La venezolana Glenda Boscán, radicada en Konotop, Ucrania, dice que los últimos días “el techo parece que va a salir volando, las ventanas vibran, parece que se van a reventar los vidrios” por los ataques rusos.
Por Adriana Núñez Rabascall / vozdeamerica.com
“Es una cuestión desesperante. ¿Qué se siente? Mucho miedo. No sabes si va a caer algo en tu casa, si te va a pasar algo, si van a pasar disparando. Lo que hacemos es escondernos”, agrega.
Antes de llegar hasta el que hoy es escenario de guerra, Boscán había vivido en Perú. Allí conoció a un ucraniano que pronto se convertiría en su esposo y la llevaría a vivir a Ucrania.
Desde la invasión rusa del pasado 24 de febrero, Glenda, su pareja y su hija han intentado salir de Konotop, una localidad a apenas 16 kilómetros de la frontera con Rusia, muy cerca de la ciudad de Sumy, que ha sido blanco de bombardeos.
“Mi niña tiene 8 años. Psicológicamente le ha afectado mucho, no quiere comer, no puede conciliar el sueño”, dice la venezolana.
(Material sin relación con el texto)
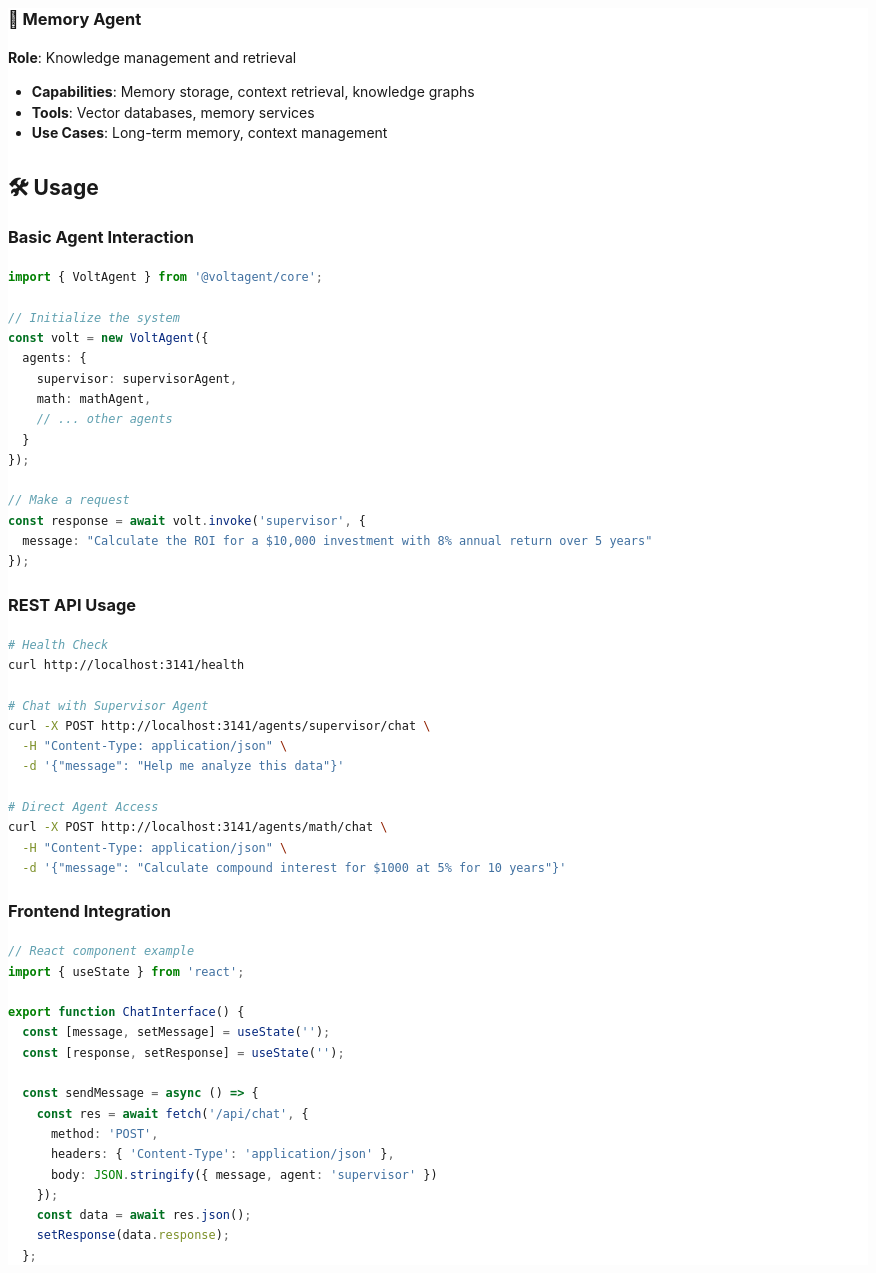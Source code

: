 ### 🧠 Memory Agent
**Role**: Knowledge management and retrieval
- **Capabilities**: Memory storage, context retrieval, knowledge graphs
- **Tools**: Vector databases, memory services
- **Use Cases**: Long-term memory, context management

## 🛠️ Usage

### Basic Agent Interaction

```typescript
import { VoltAgent } from '@voltagent/core';

// Initialize the system
const volt = new VoltAgent({
  agents: {
    supervisor: supervisorAgent,
    math: mathAgent,
    // ... other agents
  }
});

// Make a request
const response = await volt.invoke('supervisor', {
  message: "Calculate the ROI for a $10,000 investment with 8% annual return over 5 years"
});
```

### REST API Usage

```bash
# Health Check
curl http://localhost:3141/health

# Chat with Supervisor Agent
curl -X POST http://localhost:3141/agents/supervisor/chat \
  -H "Content-Type: application/json" \
  -d '{"message": "Help me analyze this data"}'

# Direct Agent Access
curl -X POST http://localhost:3141/agents/math/chat \
  -H "Content-Type: application/json" \
  -d '{"message": "Calculate compound interest for $1000 at 5% for 10 years"}'
```

### Frontend Integration

```typescript
// React component example
import { useState } from 'react';

export function ChatInterface() {
  const [message, setMessage] = useState('');
  const [response, setResponse] = useState('');

  const sendMessage = async () => {
    const res = await fetch('/api/chat', {
      method: 'POST',
      headers: { 'Content-Type': 'application/json' },
      body: JSON.stringify({ message, agent: 'supervisor' })
    });
    const data = await res.json();
    setResponse(data.response);
  };
```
La familia teme escapar por los corredores humanitarios abiertos en los límites con Rusia y Bielorrusia porque han escuchado de tiroteos mientras los refugiados se trasladan. Su plan es llegar a Polonia, a 1.300 kilómetros de distancia y al otro extremo del país.
“No me ha sido fácil desplazarme, porque no hay ningún medio de transporte, las vías del tren están dañadas. Nadie quiere salir. Nadie nos puede llevar a ningún lugar, porque todos tienen el temor de que pueda suceder algo en el camino”, cuenta Boscán a VOA vía Skype.
La señal se interrumpe con frecuencia, pero a pesar de ello, Boscán ha ido documentando en su cuenta de Instagram lo que vive día a día, mientras transcurre el conflicto.
“Hay bastantes militares en la calle. Te detienen, te revisan, revisan a los hombres a ver si están armados”, detalla Boscán, desde su casa.
Salir de Kiev
El profesor venezolano Lechner Rodríguez salió de Kiev tras los primeros ataques. Se refugió en la ciudad de Dubno, tras una travesía de 14 horas en carretera.
“Las 14 horas fueron realmente de pánico, porque solamente veía a mi novia llorar, a las amigas de mi novia llorar y gritar, llamando a sus familiares a ver si seguían con vida”, relata a la Voz de América.
Rodríguez se ganó una beca para estudiar educación física de alto rendimiento en Ucrania hace nueve años. Durante ese tiempo ha trabajado como traductor de español y abrió una cafetería en Kiev. Su negocio quedó en pie, a pesar de los ataques, pero refiere que el vecindario donde se ubica se ha reducido a escombros.
“Uno llega muy traumado de las bombas. Yo por ejemplo, soy de barrio (en Caracas), soy de La Vega, en Venezuela. Ahí se escuchan tiros todas las noches, no voy a decir que nunca he escuchado un tiro, pero cuando escuchas los bombardeos, es otro nivel de shock, porque no sabes dónde están cayendo, si están detrás de ti, si te va a pasar algo”, agrega.
Video VOA
Hoy dice estar a salvo. Afirma que la ciudad donde se protege ha pasado desapercibida por Rusia y exhibe una resistencia armada.
“Si te metes a un pueblo, que es donde yo estoy ahorita, están los vigías, que es la misma gente del pueblo que se turna para vigilar la zona, por si entra un ruso”, relata.
El sótano de la casa donde hoy vive ha servido de albergue para quienes escapan del fuego cruzado.
“He ayudado a 40 latinos, entre ellos colombianos, ecuatorianos. Con venezolanos tengo conexión. He tratado de ayudarlos, pero realmente se les hace muy difícil estar acá, por el punto en el que me encuentro. La mayoría no tiene carro, no tienen cómo salir de donde están”, explica.
La electricidad se corta todos los días a las 8 p.m., en una suerte de toque de queda. “No me quiero ir de Ucrania. Tengo fe en que los presidentes Putin y Zelenskyy lleguen a un acuerdo para parar esta guerra”, concluye.